Um livro é apaixonante, lido aqui na minha sala, sem ruídos, sem ninguém que interrompa, até altas horas da manhã.
Leio no Kindle agora, mas até passo as páginas mais rápidamente...
Boas leituras....
Sem ter o engenho de me expressar desta forma tão eloquente, revejo-me neste seu belo texto (só não dobro os cantos). Quantas vezes volto atrás ou volto a livros lidos recentemente. São partes de nós ou escritos para nós, como tão bem descreve.
O meu problema maior, no presente, é a falta de tempo para dedicar aos livros todo o tempo que merecem, sem leituras apressadas que, infelizmente, são quase a rotina.
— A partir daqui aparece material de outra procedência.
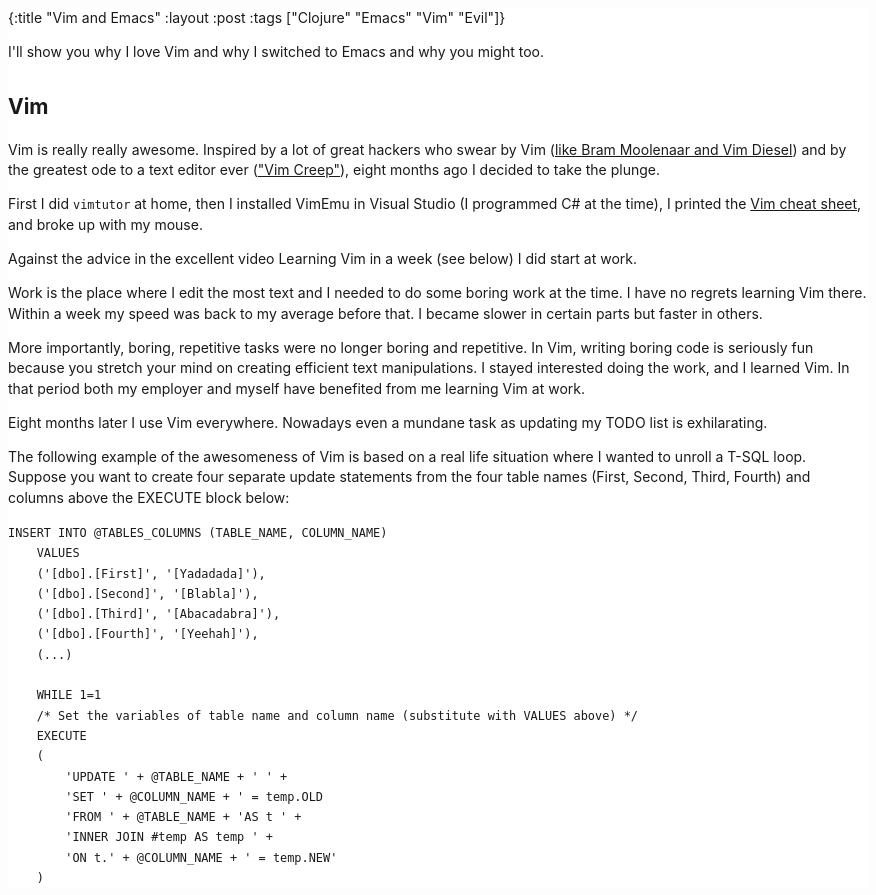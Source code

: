 {:title "Vim and Emacs"
:layout :post
:tags ["Clojure" "Emacs" "Vim" "Evil"]}

I'll show you why I love Vim and why I switched to Emacs and why you might too. 

## Vim
Vim is really really awesome. 
Inspired by a lot of great hackers who swear by Vim ([like Bram Moolenaar and Vim Diesel](https://www.reddit.com/r/vim/comments/34vffh/famous_vim_users/)) 
and by the greatest ode to a text editor ever (["Vim Creep"](https://www.norfolkwinters.com/vim-creep/)), 
eight months ago I decided to take the plunge. 

First I did `vimtutor` at home, then I 
installed VimEmu in Visual Studio (I programmed C\# at the time), 
I printed the [Vim cheat sheet](http://www.viemu.com/vi-vim-cheat-sheet.gif), 
and broke up with my mouse. 

Against the advice in the excellent video Learning Vim in a week (see below) I did start at work. 

<iframe src="https://www.youtube.com/embed/_NUO4JEtkDw" allowfullscreen="" frameborder="0" height="315" width="420"></iframe>

Work is the place where I edit the most text and I needed to do some boring work at the time.
I have no regrets learning Vim there.
Within a week my speed was back to my average before that.
I became slower in certain parts but faster in others.

More importantly, boring, repetitive tasks were no longer boring and repetitive. 
In Vim, writing boring code is seriously fun because you stretch your mind on creating efficient text manipulations. 
I stayed interested doing the work, and I learned Vim. In that period both my employer and myself have benefited from me learning Vim at work.

Eight months later I use Vim everywhere. Nowadays even a mundane task as updating my TODO list is exhilarating.

The following example of the awesomeness of Vim is based on a real life situation where I wanted to unroll a T-SQL loop.
Suppose you want to create four separate update statements from the four table names (First, Second, Third, Fourth) and columns 
above the EXECUTE block below:

```
INSERT INTO @TABLES_COLUMNS (TABLE_NAME, COLUMN_NAME)
    VALUES
    ('[dbo].[First]', '[Yadadada]'),
    ('[dbo].[Second]', '[Blabla]'),
    ('[dbo].[Third]', '[Abacadabra]'),
    ('[dbo].[Fourth]', '[Yeehah]'),
    (...)

    WHILE 1=1
    /* Set the variables of table name and column name (substitute with VALUES above) */
    EXECUTE 
    (
        'UPDATE ' + @TABLE_NAME + ' ' +
        'SET ' + @COLUMN_NAME + ' = temp.OLD
        'FROM ' + @TABLE_NAME + 'AS t ' +
        'INNER JOIN #temp AS temp ' +
        'ON t.' + @COLUMN_NAME + ' = temp.NEW'
    )
```
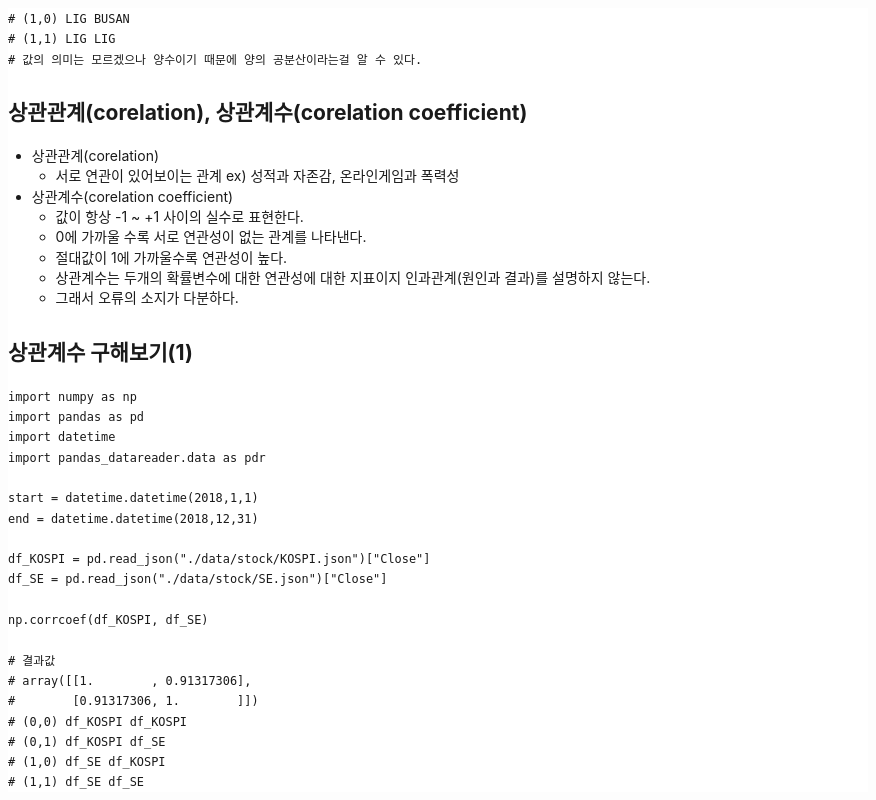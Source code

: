     # (1,0) LIG BUSAN
    # (1,1) LIG LIG
    # 값의 의미는 모르겠으나 양수이기 때문에 양의 공분산이라는걸 알 수 있다.

## 상관관계(corelation), 상관계수(corelation coefficient)
* 상관관계(corelation)
  - 서로 연관이 있어보이는 관계   ex) 성적과 자존감, 온라인게임과 폭력성
* 상관계수(corelation coefficient)
  - 값이 항상 -1 ~ +1 사이의 실수로 표현한다.
  - 0에 가까울 수록 서로 연관성이 없는 관계를 나타낸다.
  - 절대값이 1에 가까울수록 연관성이 높다.
  - 상관계수는 두개의 확률변수에 대한 연관성에 대한 지표이지 인과관계(원인과 결과)를 설명하지 않는다.
  - 그래서 오류의 소지가 다분하다.

## 상관계수 구해보기(1)
    import numpy as np
    import pandas as pd
    import datetime
    import pandas_datareader.data as pdr
    
    start = datetime.datetime(2018,1,1)
    end = datetime.datetime(2018,12,31)
    
    df_KOSPI = pd.read_json("./data/stock/KOSPI.json")["Close"]      
    df_SE = pd.read_json("./data/stock/SE.json")["Close"]    
    
    np.corrcoef(df_KOSPI, df_SE)
    
    # 결과값
    # array([[1.        , 0.91317306],
    #        [0.91317306, 1.        ]])
    # (0,0) df_KOSPI df_KOSPI
    # (0,1) df_KOSPI df_SE
    # (1,0) df_SE df_KOSPI
    # (1,1) df_SE df_SE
Contudo, encarando com alguma angústia e incerteza uma etapa próxima da minha vida, aquela em que deixamos de ser úteis profissionalmente por atingirmos o "limite de idade", passar a ter todo o tempo que quiser para degustar a leitura é, quero crer, um dos poucos aspectos positivos que antevejo nessa nova etapa que se vai aproximando.
Virgínia, desculpe o atraso na resposta, mas tenho andado 'mal' das minhas 'maleitas'.
O Kindle ainda não, e provavelmente nunca, há coisas novas a que não me rendo. O livro objecto é uma coisa com vida, muitas vezes uma coisa linda.
Agora leio Murakami e estou bem decepcionado. Já leu ?
Fanático_Um
Desculpe também o atraso, mais uma vez é um gosto saber que gosta de 'me' ler.
Não receie esse 'limite de idade'! Diz-se muita asneira sobre isso, que traz depressões e solidão... Ora ora. A mim trouxe-me o tempo gloriosamente livre para fazer o que me apetece. Devia ter vindo ainda mais cedo. Não me falta(sou um felizardo) nada excepto melhor saúde, mas nem disso me devo queixar quando vejo tantos que sofrem mais à minha volta. O único 'mal' do "tempo livre" é estarmos mais atentos aos outros, sentirmos mais forte o dever de ajudar por estarmos disponíveis. E não falta quem precise.
Deixe para tras essa angústia ! Vai poder planear e viajar mais, cuidar melhor de si, dar atenção à saúde, praticar actividades ao ar livre - passear a pé!-, ir ao cinema nas horas de vazio, fazer pequenas coisas que se calhar não faz agora como cozinhar de vez em quando - é um prazer! - procurar aguarelas ou fotos (suas!) para emoldurar e decorar as paredes, ouvir música horas a fio em CD ou DVD - tem coisas em casa que nunca teve tempo para ouvir ? eu tenho ! - , até ir às compras pode ser engraçado, às vezes fazem-se descobertas; e, claro, LER muito mais. E voltar a trás, e tirar apontamentos. Há um mundo de coisas que nos estavam vedados pelo trabalho. Vai ver que, se quiser, o "limite de idade" pode ser uma libertação.